Wednesday, April 30, 2014

An e-mail from God



We were talking in Bible Study how it would be nice if discerning God's will was simple. I even suggested how cool it would be if God sent us an e-mail every morning telling us exactly what we should do. Then I thought how scary that would be. I imagine mine would look something like this:
Good morning Terry, I love you so much.
Today I would like you to visit that lady who rubs you the wrong way and in that visit I would like you to be loving, kind and compassionate to her. 
I would like you to stop being judgmental towards that person you view as judgmental.
Stop getting so angry at people because they don't use their turn signals or because they're driving slower than you would like.
You know that friend you complained about losing, work hard at reconciling that relationship. I know you have every right to be hurt, but reconcile it anyway.
Get your nose out of the books and find someone and brighten their day.
And remember everyone you encounter is hurting in some way, be kind to all you encounter.
Live your life abundantly today with love as your driving force.
Have a great day my child.
God

Monday, April 7, 2014

Noah Movie


I finally got to see Noah after reading at least one hundred reviews and posts about it. I didn't want to form an opinion before seeing it myself. What I read was all over the place from "best movie" to "absolutely hated it". 

I thought it was really good. There was some amazing imagery, symbolism and paradox. Some things that really stood out for me:
* The struggle for Noah to interpret and discern God's will. Those who thought he was a lunatic, did you also think Abraham was a lunatic? In my opinion as someone who daily struggles with what God wants me to do I can relate to Noah who was doing it on an unimaginable scale.
* Tubal-cain sharing the animal flesh with Ham was eeirly similar to Eve sharing the forbidden fruit with Adam. Choosing selfish pride over God.
* Noah hovering over the twins with a knife screamed Abraham and Isaac
* Ila's conversation with Noah after they made land was redemptive. He chose you to make the right choice and you chose "mercy and love". Breath taking!
* I had read over and over how it doesn't mention God. Well that was not true. They call God: "Creator" over and over again and if you don't think "Creator" is a title for God, well… They also use the masculine pronoun for God time and time again. In case you're still angry they didn't use the name God, I advice you to give the Old Testament a more thorough read.


My interpretation of Aronofsky's interpretation of the contemporary Biblical text (which is generations of translators and scribes interpretation of a story told around ancient Israelite's campfires) is this: Mankind, through selfishness and greed, destroyed the world. The Creator's flood wasn't meant to destroy, but redeem and give the created order another chance.

Anyways I'd like to see it again with a notepad and pen in hand because I think there was a lot of really cool things that I missed or have already forgotten.

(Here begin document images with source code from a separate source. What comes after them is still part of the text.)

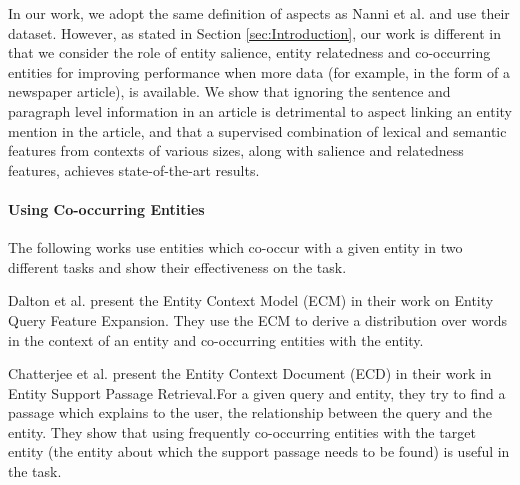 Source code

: \documentclass[sigconf,authordraft]{acmart}
\begin{document}

In our work, we adopt the same definition of aspects as Nanni  et al. \cite{nanni2018entity} and use their dataset. However, as stated in Section \ref{sec:Introduction}, our work is different in that we consider the role of entity salience, entity relatedness and co-occurring entities for improving performance when more data (for example, in the form of a newspaper article), is available. We show that ignoring the sentence and paragraph level information in an article is detrimental to aspect linking an entity mention in the article, and that a supervised combination of lexical and semantic features from contexts of various sizes, along with salience and relatedness features, achieves state-of-the-art results.




\paragraph{\textbf{Using Co-occurring Entities}}
The following works use entities which co-occur with a given entity in two different tasks and show their effectiveness on the task. 

Dalton et al. \cite{dalton2014entity} present the Entity Context Model (ECM) in their work on Entity Query Feature Expansion. They use the ECM to derive a distribution over words in the context of an entity and co-occurring entities with the entity.

Chatterjee et al. \cite{chatterjee2019why} present the Entity Context Document (ECD) in their work in Entity Support Passage Retrieval.For a given query and entity, they try to find a passage which explains to the user, the relationship between the query and the entity. They show that using frequently co-occurring entities with the target entity (the entity about which the support passage needs to be found) is useful in the task.
\end{document}
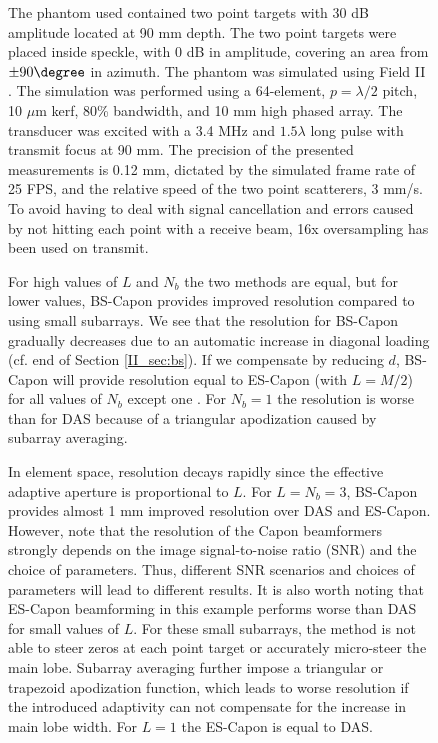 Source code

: \begin{figure}[!t]
The phantom used contained two point targets with 30 dB amplitude located at 90 mm depth. The two point targets were placed inside speckle, with 0 dB in amplitude, covering an area from $\pm90\degree$ in azimuth. The phantom was simulated using Field II \cite{Jensen1992, Jensen1996}. The simulation was performed using a 64-element, $p=\lambda/2$ pitch, 10 $\mu$m kerf, 80\% bandwidth, and 10 mm high phased array. The transducer was excited with a 3.4 MHz and $1.5\lambda$ long pulse with transmit focus at 90 mm. The precision of the presented measurements is 0.12 mm, dictated by the simulated frame rate of 25 FPS, and the relative speed of the two point scatterers, 3 mm/s. To avoid having to deal with signal cancellation and errors caused by not hitting each point with a receive beam, 16x oversampling has been used on transmit. 

For high values of $L$ and $N_b$ the two methods are equal, but for lower values, BS-Capon provides improved resolution compared to using small subarrays. We see that the resolution for BS-Capon gradually decreases due to an automatic increase in diagonal loading (cf. end of Section \ref{II_sec:bs}). If we compensate by reducing $d$, BS-Capon will provide resolution equal to ES-Capon (with $L=M/2$) for all values of $N_b$ except one \cite{Nilsen2009}. For $N_b=1$ the resolution is worse than for DAS because of a triangular apodization caused by subarray averaging. 

In element space, resolution decays rapidly since the effective adaptive aperture is proportional to $L$. For $L = N_b=3$, BS-Capon provides almost 1 mm improved resolution over DAS and ES-Capon. However, note that the resolution of the Capon beamformers strongly depends on the image signal-to-noise ratio (SNR) and the choice of parameters. Thus, different SNR scenarios and choices of parameters will lead to different results. It is also worth noting that ES-Capon beamforming in this example performs worse than DAS for small values of $L$. For these small subarrays, the method is not able to steer zeros at each point target or accurately micro-steer the main lobe. Subarray averaging further impose a triangular or trapezoid apodization function, which leads to worse resolution if the introduced adaptivity can not compensate for the increase in main lobe width. For $L=1$ the ES-Capon is equal to DAS.


\end{figure}
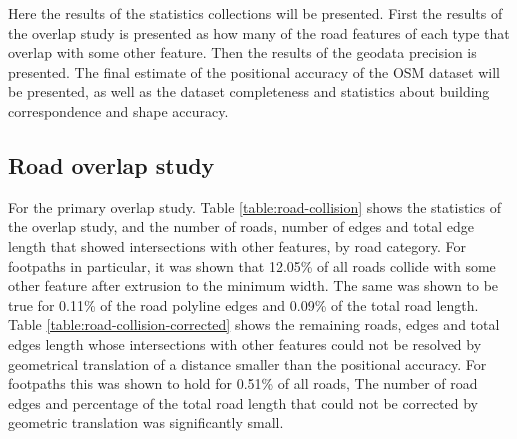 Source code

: \documentclass{kththesis}
\begin{document}
Here the results of the statistics collections will be presented.
First the results of the overlap study is presented as how many of the road features of each type that overlap with some other feature.
Then the results of the geodata precision is presented.
The final estimate of the positional accuracy of the OSM dataset will be presented, as well as the dataset completeness and statistics about building correspondence and shape accuracy.

\subsection{Road overlap study}

For the primary overlap study.
Table \ref{table:road-collision} shows the statistics of the overlap study, and the number of roads, number of edges and total edge length that showed intersections with other features, by road category.
For footpaths in particular, it was shown that 12.05\% of all roads collide with some other feature after extrusion to the minimum width.
The same was shown to be true for 0.11\% of the road polyline edges and 0.09\% of the total road length.
Table \ref{table:road-collision-corrected} shows the remaining roads, edges and total edges length whose intersections with other features could not be resolved by geometrical translation of a distance smaller than the positional accuracy.
For footpaths this was shown to hold for 0.51\% of all roads, 
The number of road edges and percentage of the total road length that could not be corrected by geometric translation was significantly small.
\end{document}
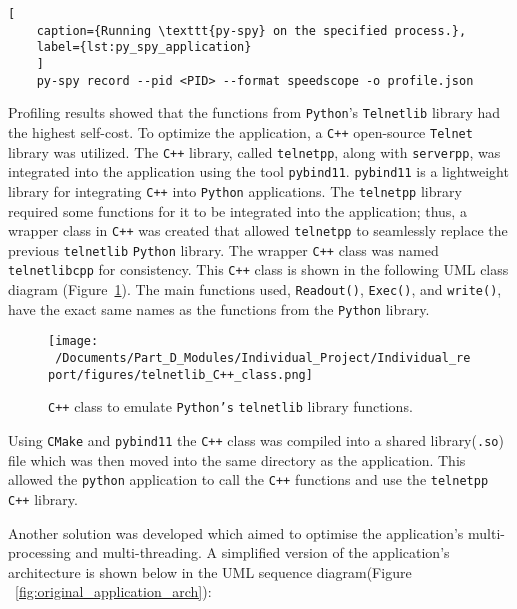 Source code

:\begin{lstlisting}[
	caption={Running \texttt{py-spy} on the specified process.},
	label={lst:py_spy_application}
	]
	py-spy record --pid <PID> --format speedscope -o profile.json 
\end{lstlisting}


Profiling results showed that the functions from \texttt{Python}'s \texttt{Telnetlib} library had the highest self-cost. To optimize the application, a \texttt{C++} open-source \texttt{Telnet} library was utilized. The \texttt{C++} library, called \texttt{telnetpp},\cite{telnetpp_library} along with \texttt{serverpp},\cite{serverpp_library} was integrated into the application using the tool \texttt{pybind11}. \texttt{pybind11} is a lightweight library for integrating \texttt{C++} into \texttt{Python} applications. The \texttt{telnetpp} library required some functions for it to be integrated into the application; thus, a wrapper class in \texttt{C++} was created that allowed \texttt{telnetpp} to seamlessly replace the previous \texttt{telnetlib} \texttt{Python} library. The wrapper \texttt{C++} class was named \texttt{telnetlibcpp} for consistency. This \texttt{C++} class is shown in the following UML class diagram (Figure~\ref{fig:telnetlibcpp_UML}). The main functions used, \texttt{Readout()}, \texttt{Exec()}, and \texttt{write()}, have the exact same names as the functions from the \texttt{Python} library.

\begin{figure}[htbp] %
	\centering
	\texttt{[image: ~/Documents/Part\_D\_Modules/Individual\_Project/Individual\_report/figures/telnetlib\_C++\_class.png]} %
	\caption{\texttt{C++} class to emulate \texttt{Python's} \texttt{telnetlib} library functions.}
	\label{fig:telnetlibcpp_UML} %
\end{figure}

Using \texttt{CMake} and \texttt{pybind11} the \texttt{C++} class was compiled into a shared library(\texttt{.so}) file which was then moved into the same directory as the application. This allowed the \texttt{python} application to call the \texttt{C++} functions and use the \texttt{telnetpp} \texttt{C++} library. 

Another solution was developed which aimed to optimise the application's multi-processing and multi-threading. A simplified version of the application's architecture is shown below in the UML sequence diagram(Figure ~\ref{fig:original_application_arch}):


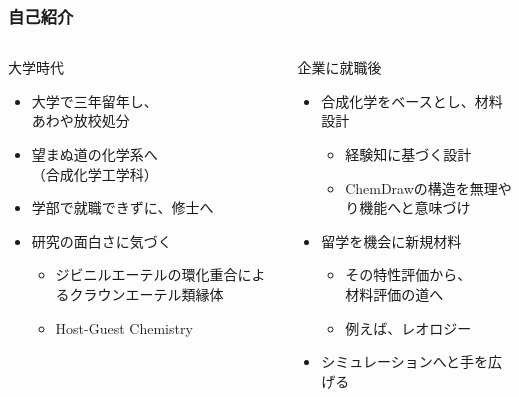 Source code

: \documentclass[12pt, dvipdfmx]{beamer}
\begin{document}
\begin{frame}
	\frametitle{自己紹介}
    \vspace{-3mm}
        \begin{columns}[T, onlytextwidth]
                \begin{block}{大学時代}
                    \begin{itemize}
                        \item 大学で三年留年し、\\あわや放校処分
                        \item 望まぬ道の化学系へ\\（合成化学工学科）
                        \item 学部で就職できずに、修士へ
                        \item 研究の面白さに気づく
                        \begin{itemize}
                            \item ジビニルエーテルの環化重合によるクラウンエーテル類縁体
                            \item Host-Guest Chemistry
                        \end{itemize}
                    \end{itemize}
                \end{block}
                \begin{exampleblock}{企業に就職後}
                    \begin{itemize}
                        \item 合成化学をベースとし、材料設計
                        \begin{itemize}
                            \item 経験知に基づく設計
                            \item ChemDrawの構造を無理やり機能へと意味づけ
                        \end{itemize}
                        \item 留学を機会に新規材料
                        \begin{itemize}
                            \item その特性評価から、\\材料評価の道へ
                            \item 例えば、レオロジー
                        \end{itemize}
                        \item シミュレーションへと手を広げる
                    \end{itemize}
                \end{exampleblock}
        \end{columns}
\end{frame}
\end{document}
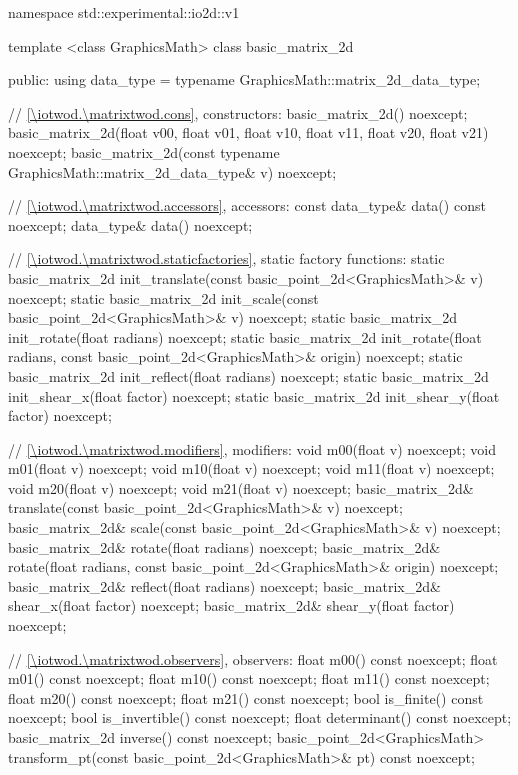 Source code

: \begin{codeblock}
namespace std::experimental::io2d::v1 {
  template <class GraphicsMath>
  class basic_matrix_2d {
  public:
    using data_type = typename GraphicsMath::matrix_2d_data_type;
    
    // \ref{\iotwod.\matrixtwod.cons}, constructors:
    basic_matrix_2d() noexcept;
    basic_matrix_2d(float v00, float v01, float v10, float v11, float v20, float v21) noexcept;
    basic_matrix_2d(const typename GraphicsMath::matrix_2d_data_type& v) noexcept;

    // \ref{\iotwod.\matrixtwod.accessors}, accessors:
    const data_type& data() const noexcept;
    data_type& data() noexcept;

    // \ref{\iotwod.\matrixtwod.staticfactories}, static factory functions:
    static basic_matrix_2d init_translate(const basic_point_2d<GraphicsMath>& v) noexcept;
    static basic_matrix_2d init_scale(const basic_point_2d<GraphicsMath>& v) noexcept;
    static basic_matrix_2d init_rotate(float radians) noexcept;
    static basic_matrix_2d init_rotate(float radians,
      const basic_point_2d<GraphicsMath>& origin) noexcept;
    static basic_matrix_2d init_reflect(float radians) noexcept;
    static basic_matrix_2d init_shear_x(float factor) noexcept;
    static basic_matrix_2d init_shear_y(float factor) noexcept;

    // \ref{\iotwod.\matrixtwod.modifiers}, modifiers:
    void m00(float v) noexcept;
    void m01(float v) noexcept;
    void m10(float v) noexcept;
    void m11(float v) noexcept;
    void m20(float v) noexcept;
    void m21(float v) noexcept;
    basic_matrix_2d& translate(const basic_point_2d<GraphicsMath>& v) noexcept;
    basic_matrix_2d& scale(const basic_point_2d<GraphicsMath>& v) noexcept;
    basic_matrix_2d& rotate(float radians) noexcept;
    basic_matrix_2d& rotate(float radians, const basic_point_2d<GraphicsMath>& origin) noexcept;
    basic_matrix_2d& reflect(float radians) noexcept;
    basic_matrix_2d& shear_x(float factor) noexcept;
    basic_matrix_2d& shear_y(float factor) noexcept;

    // \ref{\iotwod.\matrixtwod.observers}, observers:
    float m00() const noexcept;
    float m01() const noexcept;
    float m10() const noexcept;
    float m11() const noexcept;
    float m20() const noexcept;
    float m21() const noexcept;
    bool is_finite() const noexcept;
    bool is_invertible() const noexcept;
    float determinant() const noexcept;
    basic_matrix_2d inverse() const noexcept;
    basic_point_2d<GraphicsMath> transform_pt(const basic_point_2d<GraphicsMath>& pt)
      const noexcept;

}}
\end{codeblock}
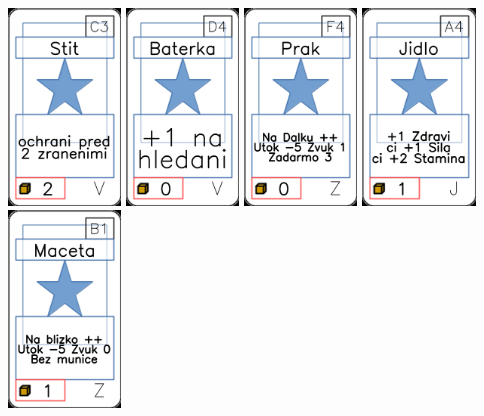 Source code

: \documentclass[a4paper]{article}
\begin{document}
	\includegraphics[width=3.0cm]{img-1_72}
	\includegraphics[width=3.0cm]{img-1_78}
	\includegraphics[width=3.0cm]{img-1_88}
	\includegraphics[width=3.0cm]{img-1_3}
	\includegraphics[width=3.0cm]{img-1_95}
\end{document}
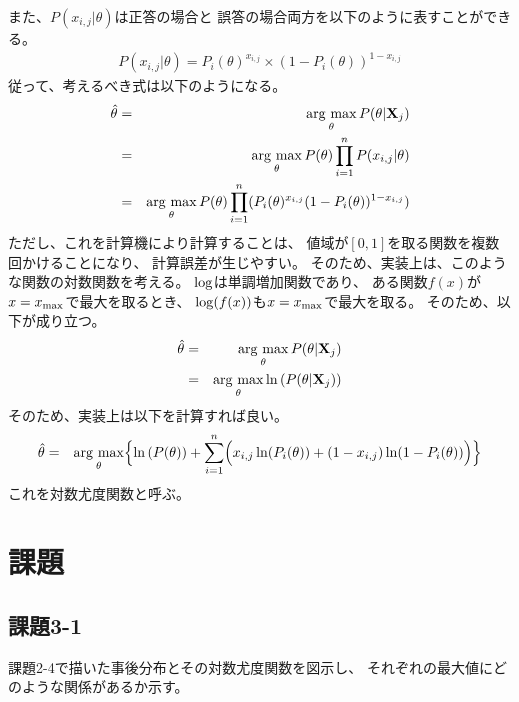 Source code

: \documentclass[12pt]{jarticle}
\begin{document}
また、$P(x_{i,j}|\theta)$は正答の場合と
誤答の場合両方を以下のように表すことができる。
\begin{eqnarray}
    P(x_{i,j}|\theta)=P_i(\theta)^{x_{i,j}}\times (1-P_i(\theta))^{1-x_{i,j}}
\end{eqnarray}
従って、考えるべき式は以下のようになる。
\begin{eqnarray}
    \hat{\theta}&=& \mathop{\rm arg~max}\limits_{\theta} P(\theta|{\bf X}_j) \nonumber\\
    &=& \mathop{\rm arg~max}\limits_{\theta} P(\theta)\prod_{i=1}^n P(x_{i,j}|\theta) \nonumber\\
    &=& \mathop{\rm arg~max}\limits_{\theta} P(\theta)\prod_{i=1}^n (P_i(\theta)^{x_{i,j}}(1-P_i(\theta))^{1-x_{i,j}})
\end{eqnarray}
ただし、これを計算機により計算することは、
値域が$[0,1]$を取る関数を複数回かけることになり、
計算誤差が生じやすい。
そのため、実装上は、このような関数の対数関数を考える。
${\rm log}$は単調増加関数であり、
ある関数$f(x)$が$x=x_{\rm max}$で最大を取るとき、
${\rm log}(f(x))$も$x=x_{\rm max}$で最大を取る。
そのため、以下が成り立つ。
\begin{eqnarray}
    \hat{\theta}&=& \mathop{\rm arg~max}\limits_{\theta} P(\theta|{\bf X}_j)\\
    &=& \mathop{\rm arg~max}\limits_{\theta} \ln{(P(\theta|{\bf X}_j))}
\end{eqnarray}
そのため、実装上は以下を計算すれば良い。
\begin{eqnarray}
    \hat{\theta}&=& \mathop{\rm arg~max}\limits_{\theta} \Bigl\{\ln{(P(\theta))
    +\sum_{i=1}^n \Bigl(x_{i,j}\ln(P_i(\theta))+(1-x_{i,j})\ln(1-P_i(\theta))\Bigr)}\Bigr\}
\end{eqnarray}
これを対数尤度関数と呼ぶ。

\clearpage
\section{課題}
\subsection{課題3-1}
\begin{shadebox}
    課題2-4で描いた事後分布とその対数尤度関数を図示し、
    それぞれの最大値にどのような関係があるか示す。
\end{shadebox}
\end{document}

One final thought, I know a lot of people got angry and said Noah was heartless for leaving Ham's woman in the trap and not saving her…hello! If Noah was heartless for that what was God in all of it!?

Friday, April 4, 2014

Walking Dead




Siddhārtha Gautama, Laozi, Jesus, Mohandas Karamchand Gandhi and almost every other wisdom teacher in-between said the same thing: human beings suffer from a dis-ease. Our lives are marked by suffering and grasping, anxiety and self-preoccupation, bondage and exile, blindness and convention, and feelings of unworthiness and insignificance. We are as Robert Kirkman defined: The Walking Dead. But all the great wisdom teachers also knew there was a cure. {Working on my Easter Sunday sermon}

Wednesday, April 2, 2014

Sadness



I think I am going to have to make blogging a spiritual discipline and then maybe, maybe I would blog as much as I would like to. Instead I have an idea, I think about it, I form a blog post in my head and then I go to sleep and forget everything!

Anyways…

I've been sad a lot lately. I've even cried a lot lately. And I don't think it is a bad thing—as matter of fact I think it is an indicator of my growth in grace and Christlikeness. You see it isn't things like the Lions losing or my motorcycle not running like I want it to that has been making me sad. It is the way people treat each other and creation that has been making me sad. When I see people being abused or oppressed I want to cry. When I see creation being abused and pillaged I want to cry. I'm developing a tender heart (as my friend Joe Skillen would call it). I think Jesus is sad when he sees how we treat others and the world around us. I think God grieves when we use the things we should be enjoying as pawns to manipulate others. I think the Holy Spirit groans when we use our talents to pursue power. 

But then I see something like the little video (see below) on Facebook this morning and I weep—not tears of sadness, but tears of joy! I'm reminded that we are created Imago Dei and no matter how much darkness is heaped on that, the image of God can still shine through—and brightly at times!